Zur Frage der dritten Auffrischungs-Impfung ("Booster-Impfung") teilte die Sprecherin mit, die Zuständigkeit liege bei den niedergelassenen Ärzten, die in den Einrichtungen die Bewohner, beziehungsweise Patienten betreuen. Derzeit frage das Gesundheitsamt bei allen Pflegeeinrichtungen an, "um mögliche Impf-Bedarfe zu erfragen und gegebenenfalls alternative Angebote mit den mobilen Impfteams zu schaffen, falls es von Seiten der Ärzteschaft noch Lücken in der Umsetzung gibt."

"Die Frage, ob wir das hätten verhindern können, bleibt unbeantwortet und steht doch unausgesprochen im Raum. Den Angehörigen gilt unser tief empfundenes Mitgefühl"

Den 23 Bewohnern der Einrichtung in Mannheim-Neckarau sei es relativ gut gegangen, so der Pflegeheim-Betreiber, sie würden in den kommenden Tagen aus der Quarantäne entlassen. Am Dienstagnachmittag befanden sich den Angaben zufolge noch elf Bewohner und zehn Mitarbeiter in Quarantäne.

Ursprung des Ausbruchs in Mannheimer Pflegeheim unklar

Wie das Corona-Virus ins Pflegeheim kam?

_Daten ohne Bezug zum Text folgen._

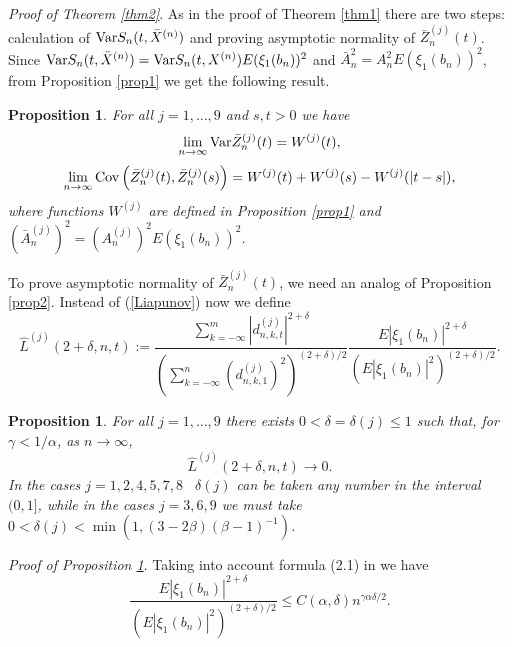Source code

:\documentclass[12pt]{article}
\def\a{\alpha}
\def\b{\beta}
\def\d{\delta}
\def\g{\gamma}
\theoremstyle{plain}
\newtheorem{prop}[teo]{Proposition}
\theoremstyle{definition}
\begin{document}
{\it Proof of Theorem \ref{thm2}}.  As in the proof of Theorem \ref{thm1} there are two steps: calculation of ${\rm Var}S_n(t, {\bar X}^{(n)})$ and proving asymptotic normality of ${\bar Z}_n^{(j)}(t)$.
Since ${\rm Var}S_n(t, {\bar X}^{(n)})={\rm Var}S_n(t, X^{(n)})E(\xi_{1}(b_n))^2$ and ${\bar A}_n^{2}=A_n^{2}E(\xi_{1}(b_n))^2$,  from Proposition \ref{prop1} we get the following result.
\begin{prop}\label{prop4} For all $j=1,\dots , 9$ and $s, t >0$ we have
$$%
\lim_{n\to \infty}{\rm Var}{\bar Z}_n^{(j)}(t)= W^{(j)}(t),
$$%
$$%
\lim_{n\to \infty}{\rm Cov}\left ({\bar Z}_n^{(j)}(t), {\bar Z}_n^{(j)}(s)\right )= W^{(j)}(t)+W^{(j)}(s)-W^{(j)}(|t-s|),
$$%
where functions  $W^{(j)}$ are defined in Proposition \ref{prop1} and $({\bar A}_n^{(j)})^2=(A_n^{(j)})^2E(\xi_{1}(b_n))^2$.
\end{prop}
To prove asymptotic normality of ${\bar Z}_n^{(j)}(t)$, we need an analog of Proposition \ref{prop2}. Instead of (\ref{Liapunov}) now we define
$$%
{\hat L}^{(j)}(2+\d,n, t):=\frac{\sum_{k=-\infty}^m |d_{n,k,t}^{(j)}|^{2+\d}}{\left (\sum_{k=-\infty}^n (d_{n,k,1}^{(j)})^2\right )^{(2+\d)/2}}\frac{E|\xi_{1}(b_n)|^{2+\d}}{\left (E|\xi_{1}(b_n)|^{2}\right )^{(2+\d)/2}}.
$$%
\begin{prop}\label{prop5} For all $j=1, \dots , 9$ there exists $0<\d=\d(j)\le 1$ such that, for $\g<1/\a$, as $n\to \infty$,
\begin{equation}\label{Liapunov3A}
{\hat L}^{(j)}(2+\d,n, t) \to 0.
\end{equation}
In the cases $j=1,2,4,5,7,8$ \ $\d(j)$ can be taken any number in the interval $(0, 1]$, while in the cases $j=3,6,9$ we must take  $0<\d(j)<\min (1, (3-2\b)(\b-1)^{-1})$.
\end{prop}
{\it Proof of Proposition \ref{prop5}}.
Taking into account formula (2.1) in \cite{Paul21} we have
\begin{equation}\label{Liapunov4}
\frac{E|\xi_{1}(b_n)|^{2+\d}}{\left (E|\xi_{1}(b_n)|^{2}\right )^{(2+\d)/2}}\le C(\a, \d)n^{\g \a \d/2}.
\end{equation}
\end{document}
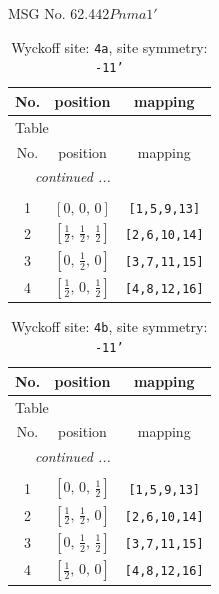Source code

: \documentclass[fleqn,8pt]{jsarticle}
\begin{document}
\setcounter{MaxMatrixCols}{32}

\renewcommand{\tablename}{Table~}
\renewcommand{\figurename}{Figure~}
\begin{center}
\LARGE
MSG No. 62.442\quad$Pnma1'$
\end{center}
\renewcommand{\arraystretch}{1.2}
\begin{longtable}{ccc}
\caption{Wyckoff site: {\tt 4a}, site symmetry: {\tt -11'}}
 \\
 \hline \hline
No. & position & mapping \\ \hline \endfirsthead

\multicolumn{2}{l}{\tablename\ \thetable{}} \\
 \hline \hline
No. & position & mapping \\ \hline \endhead

 \hline \hline
\multicolumn{2}{r}{\footnotesize\it continued ...} \\ \endfoot

 \hline \hline
\multicolumn{2}{r}{} \\ \endlastfoot

1 & $\left[ 0,\, 0,\, 0 \right]$ & {\tt [1,5,9,13]} \\ \hline
2 & $\left[ \frac{1}{2},\, \frac{1}{2},\, \frac{1}{2} \right]$ & {\tt [2,6,10,14]} \\ \hline
3 & $\left[ 0,\, \frac{1}{2},\, 0 \right]$ & {\tt [3,7,11,15]} \\ \hline
4 & $\left[ \frac{1}{2},\, 0,\, \frac{1}{2} \right]$ & {\tt [4,8,12,16]} \\
\end{longtable}
\renewcommand{\arraystretch}{1.2}
\begin{longtable}{ccc}
\caption{Wyckoff site: {\tt 4b}, site symmetry: {\tt -11'}}
 \\
 \hline \hline
No. & position & mapping \\ \hline \endfirsthead

\multicolumn{2}{l}{\tablename\ \thetable{}} \\
 \hline \hline
No. & position & mapping \\ \hline \endhead

 \hline \hline
\multicolumn{2}{r}{\footnotesize\it continued ...} \\ \endfoot

 \hline \hline
\multicolumn{2}{r}{} \\ \endlastfoot

1 & $\left[ 0,\, 0,\, \frac{1}{2} \right]$ & {\tt [1,5,9,13]} \\ \hline
2 & $\left[ \frac{1}{2},\, \frac{1}{2},\, 0 \right]$ & {\tt [2,6,10,14]} \\ \hline
3 & $\left[ 0,\, \frac{1}{2},\, \frac{1}{2} \right]$ & {\tt [3,7,11,15]} \\ \hline
4 & $\left[ \frac{1}{2},\, 0,\, 0 \right]$ & {\tt [4,8,12,16]} \\
\end{longtable}
\end{document}
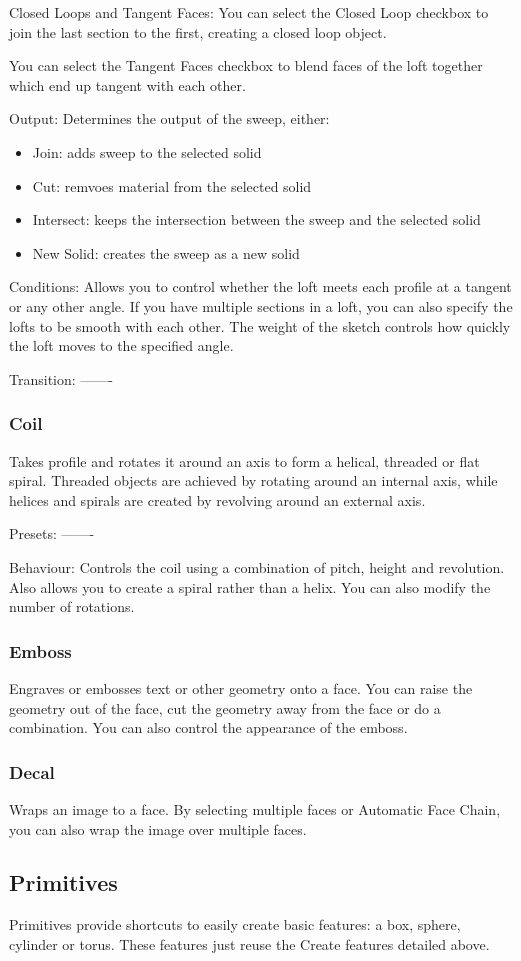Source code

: Closed Loops and Tangent Faces:
You can select the Closed Loop checkbox to join the last section to the first, creating a closed loop object.

You can select the Tangent Faces checkbox to blend faces of the loft together which end up tangent with each other.

Output:
Determines the output of the sweep, either:
\begin{itemize}
    \item Join: adds sweep to the selected solid
    \item Cut: remvoes material from the selected solid
    \item Intersect: keeps the intersection between the sweep and the selected solid
    \item New Solid: creates the sweep as a new solid
\end{itemize}

Conditions:
Allows you to control whether the loft meets each profile at a tangent or any other angle. If you have multiple sections in a loft, you can also specify the lofts to be smooth with each other. The weight of the sketch controls how quickly the loft moves to the specified angle.

Transition:
-------

\subsubsection{Coil}
Takes profile and rotates it around an axis to form a helical, threaded or flat spiral. Threaded objects are achieved by rotating around an internal axis, while helices and spirals are created by revolving around an external axis.

Presets:
-------

Behaviour:
Controls the coil using a combination of pitch, height and revolution. Also allows you to create a spiral rather than a helix. You can also modify the number of rotations.

\subsubsection{Emboss}
Engraves or embosses text or other geometry onto a face. You can raise the geometry out of the face, cut the geometry away from the face or do a combination. You can also control the appearance of the emboss.

\subsubsection{Decal}
Wraps an image to a face. By selecting multiple faces or Automatic Face Chain, you can also wrap the image over multiple faces.



\subsection{Primitives}
Primitives provide shortcuts to easily create basic features: a box, sphere, cylinder or torus. These features just reuse the Create features detailed above.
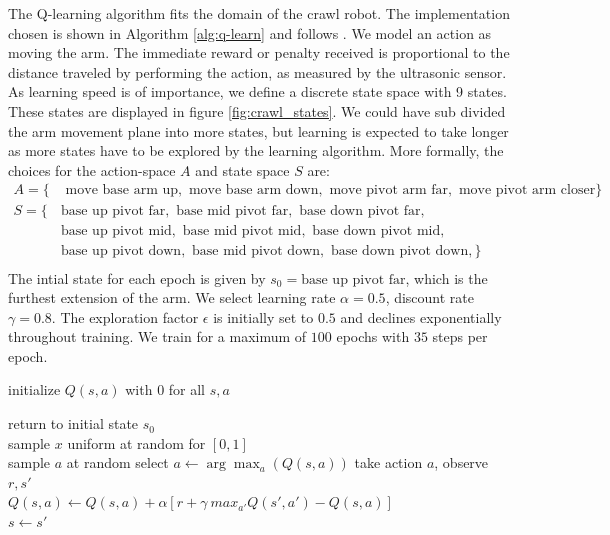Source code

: \documentclass[11pt, a4paper]{article}
\begin{document}
The Q-learning algorithm fits the domain of the crawl robot. The implementation chosen is shown in Algorithm \ref{alg:q-learn} and follows \cite{sutton1998introduction}. We model an action as moving the arm. The immediate reward or penalty received is proportional to the distance traveled by performing the action, as measured by the ultrasonic sensor. As learning speed is of importance, we define a discrete state space with 9 states. These states are displayed in figure \ref{fig:crawl_states}. We could have sub divided the arm movement plane into more states, but learning is expected to take longer as more states have to be explored by the learning algorithm. More formally, the choices for the action-space $A$ and state space $S$ are:
\begin{align*}
	A = \{ &\text{ move base arm up}, \text{ move base arm down} , \text{ move pivot arm far}, \text{ move pivot arm closer}\} \\
	S = \{ &\text{base up pivot far}, \text{ base mid pivot far}, \text{ base down pivot far}, \\
	       &\text{base up pivot mid}, \text{ base mid pivot mid}, \text{ base down pivot mid},\\
	       &\text{base up pivot down}, \text{ base mid pivot down}, \text{ base down pivot down},\} \\
\end{align*}
The intial state for each epoch is given by $s_0 = \text{base up pivot far}$, which is the furthest extension of the arm. We select learning rate $\alpha = 0.5$, discount rate $\gamma = 0.8$. The exploration factor $\epsilon$ is initially set to $0.5$ and declines exponentially throughout training. We train for a maximum of $100$ epochs with $35$ steps per epoch.
\begin{algorithm}[]
	
	\Input{learning rate $\alpha \in ]0,1]$, discount rate $\gamma \in [0,1[$}
	initialize $Q(s, a)$ with $0$ for all $s,a$\\
	{
		return to initial state $s_0$ \\
		{
			sample $x$ uniform at random for $[0,1]$ \\
			{sample $a$ at random}
			{select $a \leftarrow \arg \max_a(Q(s,a))$}	
			take action $a$, observe $r, s'$ \\
			$Q(s,a) \leftarrow Q(s,a) + \alpha [r + \gamma \  max_{a'} Q(s', a') - Q(s,a)]$ \\
			$s \leftarrow s'$
		}
		
	}
	\caption{Q-learning with $\epsilon$-greedy exploration}
	\label{alg:q-learn}
\end{algorithm}
\end{document}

Der geschäftsführende Gesellschafter von "BeneVit", Kaspar Pfister, sagte dem SWR, dazu gebe es nur Vermutungen: Entweder durch einen zweifach geimpften Angehörigen, der sich beim Besuch des Hauses nicht testen ließ, oder das Virus sei durch einen ungeimpften Mitarbeiter ins Haus gekommen.

Acht Bewohner der Einrichtung in Mannheim-Neckarau liegen aktuell laut "BeneVit" mit einer Covid-Infektion im Krankenhaus. Seit Ende vergangener Woche (28.10.21) seien keine neuen Infektionen bei den Bewohnern festgestellt worden. Von den infizierten Mitarbeitern gelten seit Dienstag 19 als genesen.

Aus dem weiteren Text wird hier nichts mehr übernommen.